Give back the entries verbatim.

(Records contained in a dataset)
══════════════════════════════
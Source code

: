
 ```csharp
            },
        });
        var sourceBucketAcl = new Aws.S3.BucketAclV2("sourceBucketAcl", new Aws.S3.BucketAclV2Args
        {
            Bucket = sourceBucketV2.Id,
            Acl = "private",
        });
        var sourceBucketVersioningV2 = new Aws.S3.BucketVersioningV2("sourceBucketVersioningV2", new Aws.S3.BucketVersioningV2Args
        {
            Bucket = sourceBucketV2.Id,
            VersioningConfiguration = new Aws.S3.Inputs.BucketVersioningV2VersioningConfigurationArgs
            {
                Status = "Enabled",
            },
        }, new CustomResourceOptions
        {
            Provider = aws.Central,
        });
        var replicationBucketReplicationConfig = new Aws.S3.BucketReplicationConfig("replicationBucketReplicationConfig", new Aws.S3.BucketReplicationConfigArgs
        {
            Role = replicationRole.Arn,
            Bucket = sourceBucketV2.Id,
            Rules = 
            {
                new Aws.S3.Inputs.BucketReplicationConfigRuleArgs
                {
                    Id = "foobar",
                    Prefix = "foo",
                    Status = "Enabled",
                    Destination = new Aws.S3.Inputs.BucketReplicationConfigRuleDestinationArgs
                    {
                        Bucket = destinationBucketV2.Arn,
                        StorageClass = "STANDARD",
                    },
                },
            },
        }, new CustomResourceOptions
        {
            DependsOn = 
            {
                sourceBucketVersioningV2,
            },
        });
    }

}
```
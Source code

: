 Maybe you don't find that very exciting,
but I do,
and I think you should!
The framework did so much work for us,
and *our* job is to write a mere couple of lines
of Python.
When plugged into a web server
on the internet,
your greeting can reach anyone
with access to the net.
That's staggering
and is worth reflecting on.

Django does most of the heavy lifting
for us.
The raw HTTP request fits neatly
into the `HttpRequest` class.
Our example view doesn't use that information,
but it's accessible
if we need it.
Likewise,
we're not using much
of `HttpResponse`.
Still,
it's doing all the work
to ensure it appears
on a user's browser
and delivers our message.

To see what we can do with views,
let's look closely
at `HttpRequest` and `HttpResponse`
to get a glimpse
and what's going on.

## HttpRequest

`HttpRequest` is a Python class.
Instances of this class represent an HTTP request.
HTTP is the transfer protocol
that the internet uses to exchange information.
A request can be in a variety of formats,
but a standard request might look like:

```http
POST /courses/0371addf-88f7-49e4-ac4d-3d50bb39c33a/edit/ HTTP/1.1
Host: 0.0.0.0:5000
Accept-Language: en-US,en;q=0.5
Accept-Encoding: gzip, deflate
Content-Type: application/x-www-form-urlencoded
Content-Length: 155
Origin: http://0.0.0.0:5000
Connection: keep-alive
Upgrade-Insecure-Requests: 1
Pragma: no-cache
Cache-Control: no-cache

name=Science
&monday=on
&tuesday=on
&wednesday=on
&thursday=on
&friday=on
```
══════════════════════════════
### WRITTEN RESPONSE
Source code

:
 ```csharp
            },
        });
        var sourceBucketAcl = new Aws.S3.BucketAclV2("sourceBucketAcl", new Aws.S3.BucketAclV2Args
        {
            Bucket = sourceBucketV2.Id,
            Acl = "private",
        });
        var sourceBucketVersioningV2 = new Aws.S3.BucketVersioningV2("sourceBucketVersioningV2", new Aws.S3.BucketVersioningV2Args
        {
            Bucket = sourceBucketV2.Id,
            VersioningConfiguration = new Aws.S3.Inputs.BucketVersioningV2VersioningConfigurationArgs
            {
                Status = "Enabled",
            },
        }, new CustomResourceOptions
        {
            Provider = aws.Central,
        });
        var replicationBucketReplicationConfig = new Aws.S3.BucketReplicationConfig("replicationBucketReplicationConfig", new Aws.S3.BucketReplicationConfigArgs
        {
            Role = replicationRole.Arn,
            Bucket = sourceBucketV2.Id,
            Rules = 
            {
                new Aws.S3.Inputs.BucketReplicationConfigRuleArgs
                {
                    Id = "foobar",
                    Prefix = "foo",
                    Status = "Enabled",
                    Destination = new Aws.S3.Inputs.BucketReplicationConfigRuleDestinationArgs
                    {
                        Bucket = destinationBucketV2.Arn,
                        StorageClass = "STANDARD",
                    },
                },
            },
        }, new CustomResourceOptions
        {
            DependsOn = 
            {
                sourceBucketVersioningV2,
            },
        });
    }

}
```
Source code

: Maybe you don't find that very exciting,
but I do,
and I think you should!
The framework did so much work for us,
and *our* job is to write a mere couple of lines
of Python.
When plugged into a web server
on the internet,
your greeting can reach anyone
with access to the net.
That's staggering
and is worth reflecting on.

Django does most of the heavy lifting
for us.
The raw HTTP request fits neatly
into the `HttpRequest` class.
Our example view doesn't use that information,
but it's accessible
if we need it.
Likewise,
we're not using much
of `HttpResponse`.
Still,
it's doing all the work
to ensure it appears
on a user's browser
and delivers our message.

To see what we can do with views,
let's look closely
at `HttpRequest` and `HttpResponse`
to get a glimpse
and what's going on.

## HttpRequest

`HttpRequest` is a Python class.
Instances of this class represent an HTTP request.
HTTP is the transfer protocol
that the internet uses to exchange information.
A request can be in a variety of formats,
but a standard request might look like:

```http
POST /courses/0371addf-88f7-49e4-ac4d-3d50bb39c33a/edit/ HTTP/1.1
Host: 0.0.0.0:5000
Accept-Language: en-US,en;q=0.5
Accept-Encoding: gzip, deflate
Content-Type: application/x-www-form-urlencoded
Content-Length: 155
Origin: http://0.0.0.0:5000
Connection: keep-alive
Upgrade-Insecure-Requests: 1
Pragma: no-cache
Cache-Control: no-cache

name=Science
&monday=on
&tuesday=on
&wednesday=on
&thursday=on
&friday=on
```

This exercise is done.